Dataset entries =
Segment Open

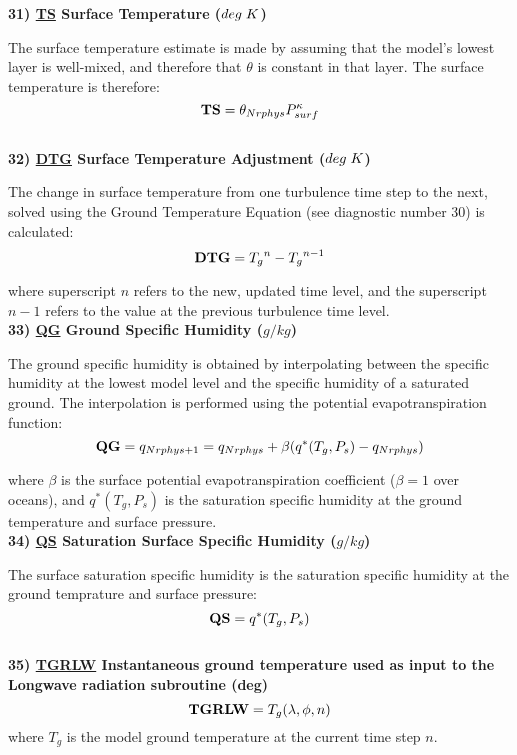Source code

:\noindent
{\bf 31)  \underline {TS}  Surface Temperature ($deg \hspace{.1cm} K$) }

\noindent
The surface temperature estimate is made by assuming that the model's lowest
layer is well-mixed, and therefore that $\theta$ is constant in that layer.
The surface temperature is therefore:
\[
{\bf TS} = \theta_{Nrphys} P^{\kappa}_{surf}
\]
\\
 
\noindent
{\bf 32)  \underline {DTG}  Surface Temperature Adjustment ($deg \hspace{.1cm} K$) }

\noindent
The change in surface temperature from one turbulence time step to the next, solved
using the Ground Temperature Equation (see diagnostic number 30) is calculated:
\[
{\bf DTG} = {T_g}^{n} - {T_g}^{n-1}
\]

\noindent
where superscript $n$ refers to the new, updated time level, and the superscript $n-1$
refers to the value at the previous turbulence time level.
\\
 
\noindent
{\bf 33)  \underline {QG}  Ground Specific Humidity ($g/kg$) }

\noindent
The ground specific humidity is obtained by interpolating between the specific
humidity at the lowest model level and the specific humidity of a saturated ground.
The interpolation is performed using the potential evapotranspiration function:
\[
{\bf QG} = q_{Nrphys+1} = q_{Nrphys} + \beta(q^*(T_g,P_s) - q_{Nrphys})
\]

\noindent
where $\beta$ is the surface potential evapotranspiration coefficient ($\beta=1$ over oceans), 
and $q^*(T_g,P_s)$ is the saturation specific humidity at the ground temperature and surface
pressure.
\\
 
\noindent
{\bf 34)  \underline {QS}  Saturation Surface Specific Humidity ($g/kg$) }

\noindent
The surface saturation specific humidity is the saturation specific humidity at
the ground temprature and surface pressure:
\[
{\bf QS} = q^*(T_g,P_s)
\]
\\
 
\noindent
{\bf 35)  \underline {TGRLW} Instantaneous ground temperature used as input to the Longwave
 radiation subroutine (deg)}
\[
{\bf TGRLW}  = T_g(\lambda , \phi ,n)
\]
\noindent
where $T_g$ is the model ground temperature at the current time step $n$.
\\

Segment Closed

Work to complete = For the string "underline", show each line of the entries above where it occurs.

The answer =
{\bf 31)  \underline {TS}  Surface Temperature ($deg \hspace{.1cm} K$) }
{\bf 32)  \underline {DTG}  Surface Temperature Adjustment ($deg \hspace{.1cm} K$) }
{\bf 33)  \underline {QG}  Ground Specific Humidity ($g/kg$) }
{\bf 34)  \underline {QS}  Saturation Surface Specific Humidity ($g/kg$) }
{\bf 35)  \underline {TGRLW} Instantaneous ground temperature used as input to the Longwave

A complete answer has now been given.